Arthritis Research & Therapy 2009, 11:R125  doi:10.1186/ar2792

Published: 18 August 2009



The Fibromyalgia Impact Questionnaire (FIQ) is a composite disease-specific measure validated for fibromyalgia (FM), but it is rarely used in clinical practice. The objective was to develop and analyse the psychometric properties of a new composite disease-specific index (Fibromyalgia Assessment Status, FAS), a simple self-administered index that combines a patient's assessment of fatigue, sleep disturbances and pain evaluated on the basis of the 16 non-articular sites listed on the Self-Assessment Pain Scale (SAPS) in a single measure (range 0 to 10).


The FAS index was constructed using a traditional development strategy, and its psychometric properties were tested in 226 FM patients (209 women, 17 men); whose disease-related characteristics were assessed by means of an 11-numbered circular numerical rating scale (NRS) for pain, fatigue, sleep disturbances and general health (GH), the tender point score (TPS), the SAPS, the FIQ, and the SF-36. A group of 226 rheumatoid arthritis (RA) patients was used for comparative purposes.

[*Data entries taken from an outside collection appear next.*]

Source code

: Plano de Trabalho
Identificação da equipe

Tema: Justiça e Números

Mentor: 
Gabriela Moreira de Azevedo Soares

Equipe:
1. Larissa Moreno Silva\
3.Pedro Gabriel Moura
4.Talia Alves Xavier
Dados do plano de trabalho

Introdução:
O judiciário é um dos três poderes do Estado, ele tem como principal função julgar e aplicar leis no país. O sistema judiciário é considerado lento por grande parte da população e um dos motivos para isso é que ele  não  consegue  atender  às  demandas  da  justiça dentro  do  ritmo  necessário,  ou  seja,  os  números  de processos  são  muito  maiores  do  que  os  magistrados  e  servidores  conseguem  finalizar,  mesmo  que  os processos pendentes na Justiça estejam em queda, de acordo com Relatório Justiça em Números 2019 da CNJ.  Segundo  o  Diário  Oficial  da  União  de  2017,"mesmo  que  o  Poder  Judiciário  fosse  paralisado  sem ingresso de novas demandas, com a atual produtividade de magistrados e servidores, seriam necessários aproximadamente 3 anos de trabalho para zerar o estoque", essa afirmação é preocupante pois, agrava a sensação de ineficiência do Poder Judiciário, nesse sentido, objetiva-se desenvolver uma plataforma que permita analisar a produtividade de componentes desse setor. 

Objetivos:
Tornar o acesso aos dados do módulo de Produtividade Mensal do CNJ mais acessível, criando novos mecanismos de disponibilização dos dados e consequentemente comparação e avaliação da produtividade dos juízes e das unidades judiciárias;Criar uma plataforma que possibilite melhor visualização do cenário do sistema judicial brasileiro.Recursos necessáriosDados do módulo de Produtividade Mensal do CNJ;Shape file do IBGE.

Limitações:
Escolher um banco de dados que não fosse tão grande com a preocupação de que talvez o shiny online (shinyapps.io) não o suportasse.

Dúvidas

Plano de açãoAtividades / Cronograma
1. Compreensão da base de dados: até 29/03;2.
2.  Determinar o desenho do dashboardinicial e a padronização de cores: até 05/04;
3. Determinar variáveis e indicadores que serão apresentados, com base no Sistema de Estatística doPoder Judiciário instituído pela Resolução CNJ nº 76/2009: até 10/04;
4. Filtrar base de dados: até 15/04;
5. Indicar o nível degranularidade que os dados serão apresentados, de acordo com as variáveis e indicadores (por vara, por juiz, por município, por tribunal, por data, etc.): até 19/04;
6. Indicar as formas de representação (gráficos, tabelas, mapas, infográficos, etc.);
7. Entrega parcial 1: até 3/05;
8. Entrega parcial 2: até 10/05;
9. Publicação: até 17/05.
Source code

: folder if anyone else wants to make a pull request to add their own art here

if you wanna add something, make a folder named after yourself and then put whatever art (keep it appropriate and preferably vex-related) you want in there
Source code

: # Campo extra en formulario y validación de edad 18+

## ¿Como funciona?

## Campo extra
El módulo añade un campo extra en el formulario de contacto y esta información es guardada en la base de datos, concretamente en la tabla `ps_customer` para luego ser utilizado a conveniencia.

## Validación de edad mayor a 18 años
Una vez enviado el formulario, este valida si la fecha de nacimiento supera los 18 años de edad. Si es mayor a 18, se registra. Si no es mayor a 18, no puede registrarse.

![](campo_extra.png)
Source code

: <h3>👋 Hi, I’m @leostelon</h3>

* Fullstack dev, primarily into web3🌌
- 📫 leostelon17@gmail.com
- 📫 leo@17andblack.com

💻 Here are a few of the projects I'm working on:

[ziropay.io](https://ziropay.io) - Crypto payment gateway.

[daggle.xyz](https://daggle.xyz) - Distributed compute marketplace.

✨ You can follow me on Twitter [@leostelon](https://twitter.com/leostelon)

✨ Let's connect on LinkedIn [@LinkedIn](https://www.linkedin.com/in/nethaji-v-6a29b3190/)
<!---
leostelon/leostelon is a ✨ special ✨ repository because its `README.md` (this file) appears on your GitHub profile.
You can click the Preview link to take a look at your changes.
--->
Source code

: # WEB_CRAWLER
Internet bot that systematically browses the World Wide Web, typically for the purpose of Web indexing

Of the 179 FM patients who entered the follow-up study, 152 completed the three-month period and were included in the responsiveness analyses. One hundred and fifty-four patients repeated the FAS questionnaire after an interval of one week, and its test/re-test reliability was calculated. Responsiveness was evaluated on the basis of effect size and the standardised response mean.


The FAS index fulfilled the established criteria for validity, reliability and responsiveness. Factor analysis showed that SAPS and fatigue contributed most, and respectively explained 47.4% and 31.2% of the variance; sleep explained 21.3%. Testing for internal consistency showed that Cronbach's alpha was 0.781, thus indicating a high level of reliability. As expected, closer significant correlations were found when FAS was compared with total FIQ (rho = 0.347; P < 0.0001) and the FIQ subscales, particularly job ability, tiredness, fatigue and pain (all P < 0.0001), but the correlation between FAS and the mental component summary scale score (MCS) of the SF-36 (rho = -0.531; P < 0.0001) was particularly interesting. Test/re-test reliability was satisfactory. The FAS showed the greatest effect size. The magnitude of the responsiveness measures was statistically different between FAS (0.889) and the FIQ (0.781) (P = 0.038), and between the SF-36 MCS (0.434) and the SF-36 physical component summary scale score (PCS) (0.321) (P < 0.01).


The self-administered FAS is a reliable, valid and responsive disease-specific composite measure for assessing treatment effect in patients with FM.